Je ne sais quel marchand de tapis — je crois bien que c’est Tronchard, des Grands Magasins Réunis — se trouve un jour à Merdailles où le Président qui, sans doute pour avoir mangé trop mangé de fraises en provenance d’Ibérie, s’esquive souvent vers un endroit où tous les grands de ce monde et les papes ne vont qu’à pied.
A chaque visite au pas de course du Président au lieu de ses aisances, les courtisans se lèvent comme mus par un même ressort et s’éloignent vers les jardins à grands pas en simulant des caquesangues imaginaires et en se tordant comme des vers. Il est à noter que plus d’un, emporté par ses convictions, finira sa journée à l’abri d’un bosquet.

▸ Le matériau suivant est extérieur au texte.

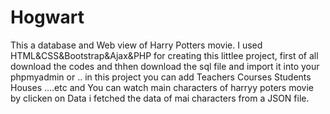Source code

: # Hogwart
This a database and Web view of Harry Potters movie.
I used HTML&CSS&Bootstrap&Ajax&PHP for creating this littlee project,
first of all download the codes and thhen download the sql file and import it into your phpmyadmin or ..
in this project you can add Teachers Courses Students Houses ....etc and You can watch main characters of harryy poters movie by clicken
on Data i fetched the data of mai characters from a JSON file.
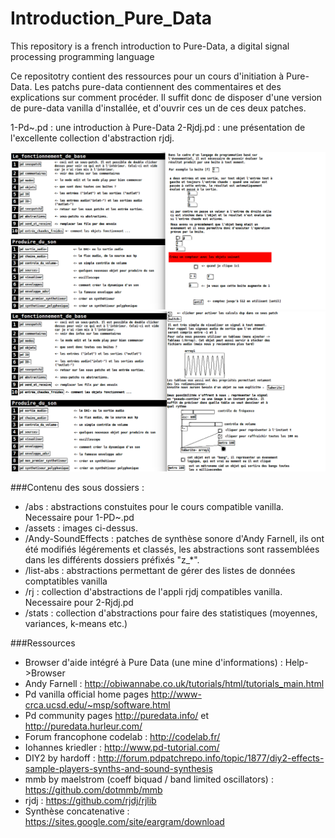 # Introduction_Pure_Data
This repository is a french introduction to Pure-Data, a digital signal processing programming language 

Ce repositotry contient des ressources pour un cours d'initiation à Pure-Data. Les patchs pure-data contiennent des commentaires et des explications sur comment procéder. Il suffit donc de disposer d'une version de pure-data vanilla d'installée, et d'ouvrir ces un de ces deux patches.

1-Pd~.pd : une introduction à Pure-Data
2-Rjdj.pd : une présentation de l'excellente collection d'abstraction rjdj.


![image1](assets/image-01.png)
![image2](assets/image-02.png)

###Contenu des sous dossiers :

* /abs : abstractions constuites pour le cours compatible vanilla. Necessaire pour 1-PD~.pd
* /assets : images ci-dessus.
* /Andy-SoundEffects : patches de synthèse sonore d'Andy Farnell, ils ont été modifiés légérements et classés, les abstractions sont rassemblées dans les différents dossiers préfixés "z_*".
* /list-abs : abstractions permettant de gérer des listes de données comptatibles vanilla
* /rj : collection d'abstractions de l'appli rjdj compatibles vanilla. Necessaire pour 2-Rjdj.pd
* /stats : collection d'abstractions pour faire des statistiques (moyennes, variances, k-means etc.)


###Ressources
* Browser d'aide intégré à Pure Data (une mine d'informations) : Help->Browser
* Andy Farnell : http://obiwannabe.co.uk/tutorials/html/tutorials_main.html
* Pd vanilla official home pages http://www-crca.ucsd.edu/~msp/software.html
* Pd community pages http://puredata.info/ et http://puredata.hurleur.com/
* Forum francophone codelab : http://codelab.fr/
* Iohannes kriedler : http://www.pd-tutorial.com/
* DIY2 by hardoff : http://forum.pdpatchrepo.info/topic/1877/diy2-effects-sample-players-synths-and-sound-synthesis
* mmb by maelstrom (coeff biquad / band limited oscillators) : https://github.com/dotmmb/mmb
* rjdj : https://github.com/rjdj/rjlib
* Synthèse concatenative : https://sites.google.com/site/eargram/download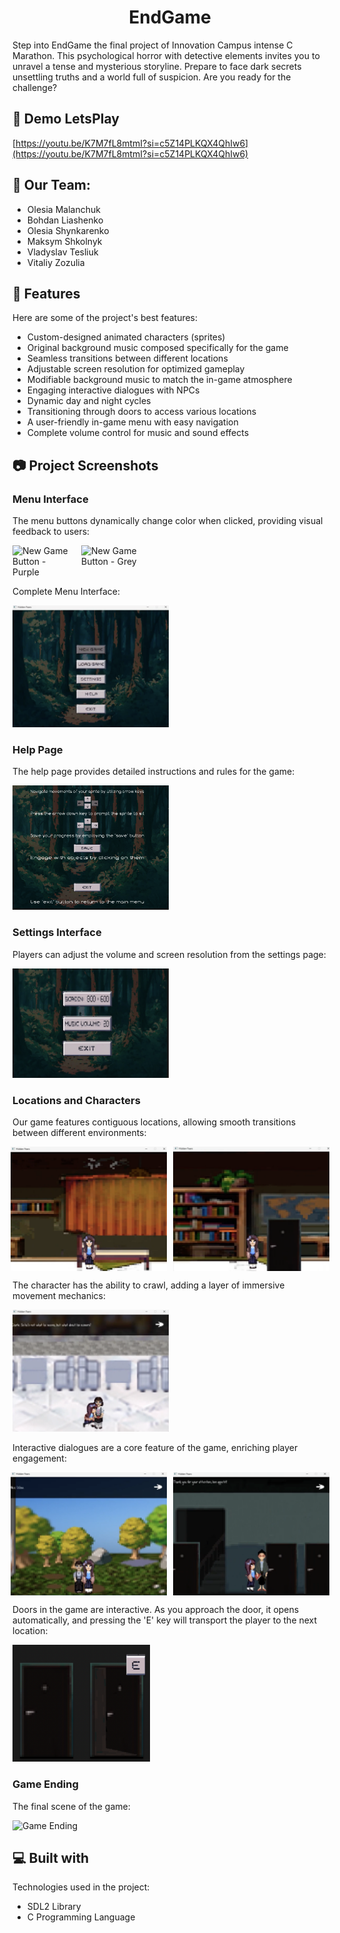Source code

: <h1 align="center" id="title">EndGame</h1>


<p id="description">Step into EndGame the final project of Innovation Campus intense C Marathon. This psychological horror with detective elements invites you to unravel a tense and mysterious storyline. Prepare to face dark secrets unsettling truths and a world full of suspicion. Are you ready for the challenge?</p>

<h2>🚀 Demo LetsPlay</h2>

[https://youtu.be/K7M7fL8mtmI?si=c5Z14PLKQX4QhIw6](https://youtu.be/K7M7fL8mtmI?si=c5Z14PLKQX4QhIw6)

<h2>🐸 Our Team:</h2>

* Olesia Malanchuk
* Bohdan Liashenko
* Olesia Shynkarenko
* Maksym Shkolnyk
* Vladyslav Tesliuk
* Vitaliy Zozulia
  
<h2>🧐 Features</h2>

Here are some of the project's best features:

*   Custom-designed animated characters (sprites)
*   Original background music composed specifically for the game
*   Seamless transitions between different locations
*   Adjustable screen resolution for optimized gameplay
*   Modifiable background music to match the in-game atmosphere
*   Engaging interactive dialogues with NPCs
*   Dynamic day and night cycles
*   Transitioning through doors to access various locations
*   A user-friendly in-game menu with easy navigation
*   Complete volume control for music and sound effects

<h2>📷 Project Screenshots</h2>

<h3>Menu Interface</h3>
<p>The menu buttons dynamically change color when clicked, providing visual feedback to users:</p>
<div style="display: flex; gap: 10px;">
    <img src="resources/textures/buttons/menu/purple/new_game_button.png" alt="New Game Button - Purple" width="100">
    <img src="resources/textures/buttons/menu/grey/new_game_button.png" alt="New Game Button - Grey" width="100">
</div>
<p>Complete Menu Interface:</p>
<img src="EndGamePics/menu.png" alt="Full Menu View" width="250">

<h3>Help Page</h3>
<p>The help page provides detailed instructions and rules for the game:</p>
<img src="EndGamePics/help-page.png" alt="Help Page" width="250">

<h3>Settings Interface</h3>
<p>Players can adjust the volume and screen resolution from the settings page:</p>
<img src="EndGamePics/volume.png" alt="Settings Page" width="250">

<h3>Locations and Characters</h3>
<p>Our game features contiguous locations, allowing smooth transitions between different environments:</p>
<div style="display: flex; gap: 10px; justify-content: center;">
  <img src="/EndGamePics/main_bed.png" alt="Main Character in Bedroom" width="250">
    <img src="/EndGamePics/main.png" alt="Main Character" width="250">
</div>

<p>The character has the ability to crawl, adding a layer of immersive movement mechanics:</p>
<img src="/EndGamePics/sit.png" alt="Character Crawling" width="250">

<p>Interactive dialogues are a core feature of the game, enriching player engagement:</p>
<div style="display: flex; gap: 10px; justify-content: center;">
    <img src="/EndGamePics/gaden.png" alt="Garden Location with Interactive Dialogs" width="250">
    <img src="/EndGamePics/corridor.png" alt="Corridor Scene with Interactive Dialogs" width="250">
</div>

<p>Doors in the game are interactive. As you approach the door, it opens automatically, and pressing the 'E' key will transport the player to the next location:</p>
<img src="EndGamePics/door.png" alt="Interactive Door Mechanic" width="220">

<h3>Game Ending</h3>
<p>The final scene of the game:</p>
<img src="/EndGamePics/end.png" alt="Game Ending" width="230">

  
  
<h2>💻 Built with</h2>

Technologies used in the project:

*   SDL2 Library
*   C Programming Language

Une autre fois, le marchand de gants & chaussettes Martin Smith, de chez Smith & Smith, traversant les jardins du château de Merdailles remarque avec stupéfaction que tous les promeneurs chancellent, rient bêtement, se roulent dans les allées, s’affalent sur les pelouses, écrasent les parterres de bégonias artistiquement dessinés par le jardinier en chef.
Tant d’élus du peuple ivres, quel tableau saisissant ! Peu au fait des coutumes du pays, le jeune Anglais s’informe et apprend, non sans surprise, que pas une des ces viandes creuses en apparence saoules, et qui participent à un Congrès, n’a bu une goutte d’alcool.
Mais leur maître a vidé force bouteilles de vodka en prévision d’un nouveau voyage en Ursie, et ses serviteurs, s’inclinant devant son panache souverain, simulent une respectueuse ivresse en se donnant pour plus  » royalistes que le roi ». La plupart de ces faux ivrognes étaient, les malheureux, à jeun — ou peu s’en faut.

Une autre fois encore, apprenant que le Président a eu  » des vapeurs  » au sortir d’une séance endiablée de « petits chevaux », on voit dans les heures qui suivent ses ministres et des parlementaires de son clan allongés à terre, râlant épouvantablement où lâchant des « pschit » à la manière des vieilles locomotives, suivant en cela l’idée qu’ils se font d’un « tomber présidentiel dans les pommes » et d’une machine à vapeur.

Pour ses vacances, le président a choisi un programme estival : vélo-pizza.